Can you enter https://YOURDOMAIN/?sitemap=posts&sitemap-subtype=post&paged=2
in your browser and report back here what result you see?
p.s. thank you for the ticket and welcome to Trac!
#6
in reply to:
↑ 5
@
4 years ago
Replying to pbiron:
Now I understand.
I am not able to reproduce that behavior with Apache and I don't have Nginx to test with.
Can you enter
https://YOURDOMAIN/?sitemap=posts&sitemap-subtype=post&paged=2
in your browser and report back here what result you see?
p.s. thank you for the ticket and welcome to Trac!
Thanks for the welcome! That URL does not do any further redirects, but it shows this message in Firefox:
Error loading stylesheet: An unknown error has occurred (805303f4)
https://MYDOMAIN/wp-sitemap.xsl
In Chromium, I can view source to see the XML and it looks normal, but it only has the individual post URLs; not the URLs that get displayed on the sitemap index.
I was originally checking PHP error logs and I haven't seen any entries, which makes sense if it's an XSLT parsing issue.
#8
@
4 years ago
I am having the same issue. I found the cause which is Line 475 to Line 477 of wp-includes/canonical.php
As after removing the lines it works
if ( $paged > 1 ) {
$addl_path .= user_trailingslashit( "$wp_rewrite->pagination_base/$paged", 'paged' );
}
OR you can solve it with filter (but I think it should be fix in core)
<?php function lesterchan_redirect_canonical( string $redirect_url, string $requested_url ) { if ( strpos( $requested_url, 'wp-sitemap' ) !== false ) { return $requested_url; } return $redirect_url; } add_filter( 'redirect_canonical', 'lesterchan_redirect_canonical', 10, 2 );
#9
@
4 years ago
- Keywords needs-patch added
- Milestone changed from Awaiting Review to 5.5.1
Thanks for the report @jonathanstegall and welcome.
Moving to the 5.5.1 milestone for investigation.
This ticket was mentioned in PR #482 on WordPress/wordpress-develop by peterwilsoncc.
4 years ago
#11
- Keywords has-patch has-unit-tests added; needs-patch removed
#12
follow-up:
↓ 16
@
4 years ago
I've put together a pull request for this modifying redirect_canonical()
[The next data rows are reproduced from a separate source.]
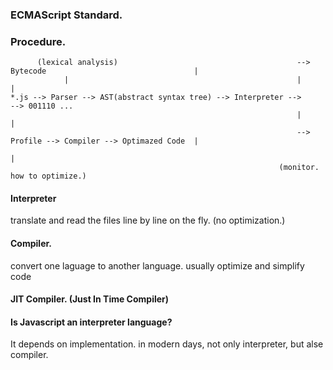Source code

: ### ECMAScript Standard.


### Procedure.
```
      (lexical analysis)                                        --> Bytecode                                 |
            |                                                   |                                            |
*.js --> Parser --> AST(abstract syntax tree) --> Interpreter -->                                            --> 001110 ...
                                                                |                                            |
                                                                --> Profile --> Compiler --> Optimazed Code  |
                                                                       |                                                                
                                                            (monitor. how to optimize.)
```

#### Interpreter
translate and read the files line by line on the fly. (no optimization.)

#### Compiler.
convert one laguage to another language. usually optimize and simplify code

#### JIT Compiler. (Just In Time Compiler)

#### Is Javascript an interpreter language?
It depends on implementation. in modern days, not only interpreter, but alse compiler.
further to account for sitemap pagination.
I did investigate adding is_sitemap()
and the required changes to WP
and WP_Query()
but either:
- have no idea what I am doing
- sitemaps don't use the main query
I suspect the former, tbh, they're pretty deep internals.
@swissspidy or @pbiron are you able to take a look at the PR to see if I am missing anything?
#13
@
4 years ago
I have the same problem. If you open https://www.aranzulla.it/wp-sitemap.xml, you can see that https://www.aranzulla.it/wp-sitemap-posts-post-2.xml (page > 1) generates a redirect.
#14
@
4 years ago
I'm not sure why, but I'm now seeing the behavior described...and I wasn't before.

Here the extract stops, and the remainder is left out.